What the task asks:
The copy has to match the records word for word and include no pictures.

--- The input Enclosed Below ---

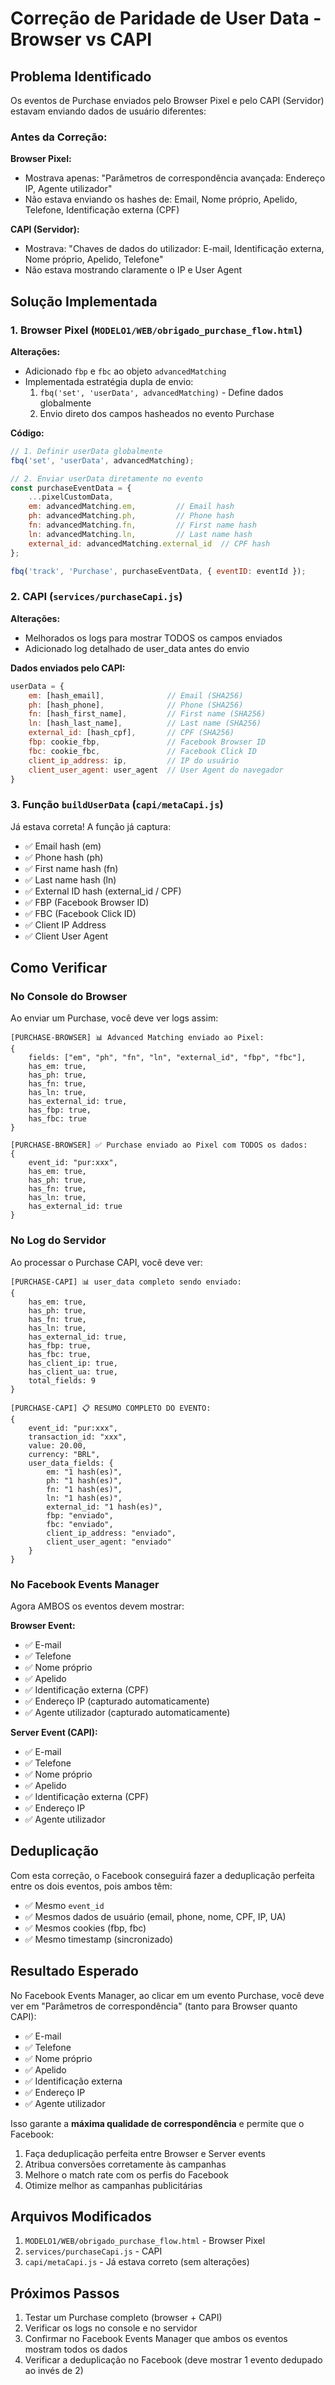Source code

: # Correção de Paridade de User Data - Browser vs CAPI

## Problema Identificado

Os eventos de Purchase enviados pelo Browser Pixel e pelo CAPI (Servidor) estavam enviando dados de usuário diferentes:

### Antes da Correção:

**Browser Pixel:**
- Mostrava apenas: "Parâmetros de correspondência avançada: Endereço IP, Agente utilizador"
- Não estava enviando os hashes de: Email, Nome próprio, Apelido, Telefone, Identificação externa (CPF)

**CAPI (Servidor):**
- Mostrava: "Chaves de dados do utilizador: E-mail, Identificação externa, Nome próprio, Apelido, Telefone"
- Não estava mostrando claramente o IP e User Agent

## Solução Implementada

### 1. Browser Pixel (`MODELO1/WEB/obrigado_purchase_flow.html`)

**Alterações:**
- Adicionado `fbp` e `fbc` ao objeto `advancedMatching`
- Implementada estratégia dupla de envio:
  1. `fbq('set', 'userData', advancedMatching)` - Define dados globalmente
  2. Envio direto dos campos hasheados no evento Purchase

**Código:**
```javascript
// 1. Definir userData globalmente
fbq('set', 'userData', advancedMatching);

// 2. Enviar userData diretamente no evento
const purchaseEventData = {
    ...pixelCustomData,
    em: advancedMatching.em,         // Email hash
    ph: advancedMatching.ph,         // Phone hash
    fn: advancedMatching.fn,         // First name hash
    ln: advancedMatching.ln,         // Last name hash
    external_id: advancedMatching.external_id  // CPF hash
};

fbq('track', 'Purchase', purchaseEventData, { eventID: eventId });
```

### 2. CAPI (`services/purchaseCapi.js`)

**Alterações:**
- Melhorados os logs para mostrar TODOS os campos enviados
- Adicionado log detalhado de user_data antes do envio

**Dados enviados pelo CAPI:**
```javascript
userData = {
    em: [hash_email],              // Email (SHA256)
    ph: [hash_phone],              // Phone (SHA256)
    fn: [hash_first_name],         // First name (SHA256)
    ln: [hash_last_name],          // Last name (SHA256)
    external_id: [hash_cpf],       // CPF (SHA256)
    fbp: cookie_fbp,               // Facebook Browser ID
    fbc: cookie_fbc,               // Facebook Click ID
    client_ip_address: ip,         // IP do usuário
    client_user_agent: user_agent  // User Agent do navegador
}
```

### 3. Função `buildUserData` (`capi/metaCapi.js`)

Já estava correta! A função já captura:
- ✅ Email hash (em)
- ✅ Phone hash (ph)
- ✅ First name hash (fn)
- ✅ Last name hash (ln)
- ✅ External ID hash (external_id / CPF)
- ✅ FBP (Facebook Browser ID)
- ✅ FBC (Facebook Click ID)
- ✅ Client IP Address
- ✅ Client User Agent

## Como Verificar

### No Console do Browser

Ao enviar um Purchase, você deve ver logs assim:

```
[PURCHASE-BROWSER] 📊 Advanced Matching enviado ao Pixel:
{
    fields: ["em", "ph", "fn", "ln", "external_id", "fbp", "fbc"],
    has_em: true,
    has_ph: true,
    has_fn: true,
    has_ln: true,
    has_external_id: true,
    has_fbp: true,
    has_fbc: true
}

[PURCHASE-BROWSER] ✅ Purchase enviado ao Pixel com TODOS os dados:
{
    event_id: "pur:xxx",
    has_em: true,
    has_ph: true,
    has_fn: true,
    has_ln: true,
    has_external_id: true
}
```

### No Log do Servidor

Ao processar o Purchase CAPI, você deve ver:

```
[PURCHASE-CAPI] 📊 user_data completo sendo enviado:
{
    has_em: true,
    has_ph: true,
    has_fn: true,
    has_ln: true,
    has_external_id: true,
    has_fbp: true,
    has_fbc: true,
    has_client_ip: true,
    has_client_ua: true,
    total_fields: 9
}

[PURCHASE-CAPI] 📋 RESUMO COMPLETO DO EVENTO:
{
    event_id: "pur:xxx",
    transaction_id: "xxx",
    value: 20.00,
    currency: "BRL",
    user_data_fields: {
        em: "1 hash(es)",
        ph: "1 hash(es)",
        fn: "1 hash(es)",
        ln: "1 hash(es)",
        external_id: "1 hash(es)",
        fbp: "enviado",
        fbc: "enviado",
        client_ip_address: "enviado",
        client_user_agent: "enviado"
    }
}
```

### No Facebook Events Manager

Agora AMBOS os eventos devem mostrar:

**Browser Event:**
- ✅ E-mail
- ✅ Telefone
- ✅ Nome próprio
- ✅ Apelido
- ✅ Identificação externa (CPF)
- ✅ Endereço IP (capturado automaticamente)
- ✅ Agente utilizador (capturado automaticamente)

**Server Event (CAPI):**
- ✅ E-mail
- ✅ Telefone
- ✅ Nome próprio
- ✅ Apelido
- ✅ Identificação externa (CPF)
- ✅ Endereço IP
- ✅ Agente utilizador

## Deduplicação

Com esta correção, o Facebook conseguirá fazer a deduplicação perfeita entre os dois eventos, pois ambos têm:
- ✅ Mesmo `event_id`
- ✅ Mesmos dados de usuário (email, phone, nome, CPF, IP, UA)
- ✅ Mesmos cookies (fbp, fbc)
- ✅ Mesmo timestamp (sincronizado)

## Resultado Esperado

No Facebook Events Manager, ao clicar em um evento Purchase, você deve ver em "Parâmetros de correspondência" (tanto para Browser quanto CAPI):

- ✅ E-mail
- ✅ Telefone
- ✅ Nome próprio
- ✅ Apelido
- ✅ Identificação externa
- ✅ Endereço IP
- ✅ Agente utilizador

Isso garante a **máxima qualidade de correspondência** e permite que o Facebook:
1. Faça deduplicação perfeita entre Browser e Server events
2. Atribua conversões corretamente às campanhas
3. Melhore o match rate com os perfis do Facebook
4. Otimize melhor as campanhas publicitárias

## Arquivos Modificados

1. `MODELO1/WEB/obrigado_purchase_flow.html` - Browser Pixel
2. `services/purchaseCapi.js` - CAPI
3. `capi/metaCapi.js` - Já estava correto (sem alterações)

## Próximos Passos

1. Testar um Purchase completo (browser + CAPI)
2. Verificar os logs no console e no servidor
3. Confirmar no Facebook Events Manager que ambos os eventos mostram todos os dados
4. Verificar a deduplicação no Facebook (deve mostrar 1 evento dedupado ao invés de 2)
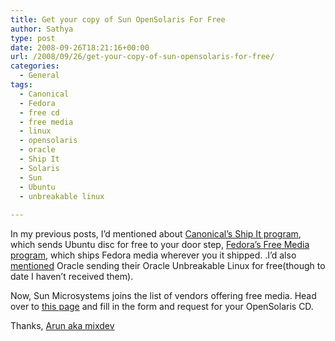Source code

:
 ```yaml
---
title: Get your copy of Sun OpenSolaris For Free
author: Sathya
type: post
date: 2008-09-26T18:21:16+00:00
url: /2008/09/26/get-your-copy-of-sun-opensolaris-for-free/
categories:
  - General
tags:
  - Canonical
  - Fedora
  - free cd
  - free media
  - linux
  - opensolaris
  - oracle
  - Ship It
  - Solaris
  - Sun
  - Ubuntu
  - unbreakable linux
  
---
```

In my previous posts, I&#8217;d mentioned about [Canonical&#8217;s Ship It program][1], which sends Ubuntu disc for free to your door step, [Fedora&#8217;s Free Media program][2], which ships Fedora media wherever you it shipped. .I&#8217;d also [mentioned][1] Oracle sending their Oracle Unbreakable Linux for free(though to date I haven&#8217;t received them). 

Now, Sun Microsystems joins the list of vendors offering free media. Head over to [this page][3] and fill in the form and request for your OpenSolaris CD.
  
Thanks, [Arun aka mixdev][4]

 [1]: https://sathyasays.com/2008/05/19/oracle-offers-free-linux-dvds-oracle-unbreakable-linux/
 [2]: https://sathyasays.com/2008/05/14/fedora-free-media-program/
 [3]: https://www2.sun.de/dct/forms/reg_us_2307_228_0.jsp
 [4]: https://twitter.com/mixdev/statuses/931491570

--- End of Enclosed The input ---

Response:
Source code

: # Correção de Paridade de User Data - Browser vs CAPI

## Problema Identificado

Os eventos de Purchase enviados pelo Browser Pixel e pelo CAPI (Servidor) estavam enviando dados de usuário diferentes:

### Antes da Correção:

**Browser Pixel:**
- Mostrava apenas: "Parâmetros de correspondência avançada: Endereço IP, Agente utilizador"
- Não estava enviando os hashes de: Email, Nome próprio, Apelido, Telefone, Identificação externa (CPF)

**CAPI (Servidor):**
- Mostrava: "Chaves de dados do utilizador: E-mail, Identificação externa, Nome próprio, Apelido, Telefone"
- Não estava mostrando claramente o IP e User Agent

## Solução Implementada

### 1. Browser Pixel (`MODELO1/WEB/obrigado_purchase_flow.html`)

**Alterações:**
- Adicionado `fbp` e `fbc` ao objeto `advancedMatching`
- Implementada estratégia dupla de envio:
  1. `fbq('set', 'userData', advancedMatching)` - Define dados globalmente
  2. Envio direto dos campos hasheados no evento Purchase

**Código:**
```javascript
// 1. Definir userData globalmente
fbq('set', 'userData', advancedMatching);

// 2. Enviar userData diretamente no evento
const purchaseEventData = {
    ...pixelCustomData,
    em: advancedMatching.em,         // Email hash
    ph: advancedMatching.ph,         // Phone hash
    fn: advancedMatching.fn,         // First name hash
    ln: advancedMatching.ln,         // Last name hash
    external_id: advancedMatching.external_id  // CPF hash
};

fbq('track', 'Purchase', purchaseEventData, { eventID: eventId });
```

### 2. CAPI (`services/purchaseCapi.js`)

**Alterações:**
- Melhorados os logs para mostrar TODOS os campos enviados
- Adicionado log detalhado de user_data antes do envio

**Dados enviados pelo CAPI:**
```javascript
userData = {
    em: [hash_email],              // Email (SHA256)
    ph: [hash_phone],              // Phone (SHA256)
    fn: [hash_first_name],         // First name (SHA256)
    ln: [hash_last_name],          // Last name (SHA256)
    external_id: [hash_cpf],       // CPF (SHA256)
    fbp: cookie_fbp,               // Facebook Browser ID
    fbc: cookie_fbc,               // Facebook Click ID
    client_ip_address: ip,         // IP do usuário
    client_user_agent: user_agent  // User Agent do navegador
}
```

### 3. Função `buildUserData` (`capi/metaCapi.js`)

Já estava correta! A função já captura:
- ✅ Email hash (em)
- ✅ Phone hash (ph)
- ✅ First name hash (fn)
- ✅ Last name hash (ln)
- ✅ External ID hash (external_id / CPF)
- ✅ FBP (Facebook Browser ID)
- ✅ FBC (Facebook Click ID)
- ✅ Client IP Address
- ✅ Client User Agent

## Como Verificar

### No Console do Browser

Ao enviar um Purchase, você deve ver logs assim:

```
[PURCHASE-BROWSER] 📊 Advanced Matching enviado ao Pixel:
{
    fields: ["em", "ph", "fn", "ln", "external_id", "fbp", "fbc"],
    has_em: true,
    has_ph: true,
    has_fn: true,
    has_ln: true,
    has_external_id: true,
    has_fbp: true,
    has_fbc: true
}

[PURCHASE-BROWSER] ✅ Purchase enviado ao Pixel com TODOS os dados:
{
    event_id: "pur:xxx",
    has_em: true,
    has_ph: true,
    has_fn: true,
    has_ln: true,
    has_external_id: true
}
```

### No Log do Servidor

Ao processar o Purchase CAPI, você deve ver:

```
[PURCHASE-CAPI] 📊 user_data completo sendo enviado:
{
    has_em: true,
    has_ph: true,
    has_fn: true,
    has_ln: true,
    has_external_id: true,
    has_fbp: true,
    has_fbc: true,
    has_client_ip: true,
    has_client_ua: true,
    total_fields: 9
}

[PURCHASE-CAPI] 📋 RESUMO COMPLETO DO EVENTO:
{
    event_id: "pur:xxx",
    transaction_id: "xxx",
    value: 20.00,
    currency: "BRL",
    user_data_fields: {
        em: "1 hash(es)",
        ph: "1 hash(es)",
        fn: "1 hash(es)",
        ln: "1 hash(es)",
        external_id: "1 hash(es)",
        fbp: "enviado",
        fbc: "enviado",
        client_ip_address: "enviado",
        client_user_agent: "enviado"
    }
}
```

### No Facebook Events Manager

Agora AMBOS os eventos devem mostrar:

**Browser Event:**
- ✅ E-mail
- ✅ Telefone
- ✅ Nome próprio
- ✅ Apelido
- ✅ Identificação externa (CPF)
- ✅ Endereço IP (capturado automaticamente)
- ✅ Agente utilizador (capturado automaticamente)

**Server Event (CAPI):**
- ✅ E-mail
- ✅ Telefone
- ✅ Nome próprio
- ✅ Apelido
- ✅ Identificação externa (CPF)
- ✅ Endereço IP
- ✅ Agente utilizador

## Deduplicação

Com esta correção, o Facebook conseguirá fazer a deduplicação perfeita entre os dois eventos, pois ambos têm:
- ✅ Mesmo `event_id`
- ✅ Mesmos dados de usuário (email, phone, nome, CPF, IP, UA)
- ✅ Mesmos cookies (fbp, fbc)
- ✅ Mesmo timestamp (sincronizado)

## Resultado Esperado

No Facebook Events Manager, ao clicar em um evento Purchase, você deve ver em "Parâmetros de correspondência" (tanto para Browser quanto CAPI):

- ✅ E-mail
- ✅ Telefone
- ✅ Nome próprio
- ✅ Apelido
- ✅ Identificação externa
- ✅ Endereço IP
- ✅ Agente utilizador

Isso garante a **máxima qualidade de correspondência** e permite que o Facebook:
1. Faça deduplicação perfeita entre Browser e Server events
2. Atribua conversões corretamente às campanhas
3. Melhore o match rate com os perfis do Facebook
4. Otimize melhor as campanhas publicitárias

## Arquivos Modificados

1. `MODELO1/WEB/obrigado_purchase_flow.html` - Browser Pixel
2. `services/purchaseCapi.js` - CAPI
3. `capi/metaCapi.js` - Já estava correto (sem alterações)

## Próximos Passos

1. Testar um Purchase completo (browser + CAPI)
2. Verificar os logs no console e no servidor
3. Confirmar no Facebook Events Manager que ambos os eventos mostram todos os dados
4. Verificar a deduplicação no Facebook (deve mostrar 1 evento dedupado ao invés de 2)
Source code

:
 ```yaml
---
title: Get your copy of Sun OpenSolaris For Free
author: Sathya
type: post
date: 2008-09-26T18:21:16+00:00
url: /2008/09/26/get-your-copy-of-sun-opensolaris-for-free/
categories:
  - General
tags:
  - Canonical
  - Fedora
  - free cd
  - free media
  - linux
  - opensolaris
  - oracle
  - Ship It
  - Solaris
  - Sun
  - Ubuntu
  - unbreakable linux
  
---
```

In my previous posts, I&#8217;d mentioned about [Canonical&#8217;s Ship It program][1], which sends Ubuntu disc for free to your door step, [Fedora&#8217;s Free Media program][2], which ships Fedora media wherever you it shipped. .I&#8217;d also [mentioned][1] Oracle sending their Oracle Unbreakable Linux for free(though to date I haven&#8217;t received them). 

Now, Sun Microsystems joins the list of vendors offering free media. Head over to [this page][3] and fill in the form and request for your OpenSolaris CD.
  
Thanks, [Arun aka mixdev][4]

 [1]: https://sathyasays.com/2008/05/19/oracle-offers-free-linux-dvds-oracle-unbreakable-linux/
 [2]: https://sathyasays.com/2008/05/14/fedora-free-media-program/
 [3]: https://www2.sun.de/dct/forms/reg_us_2307_228_0.jsp
 [4]: https://twitter.com/mixdev/statuses/931491570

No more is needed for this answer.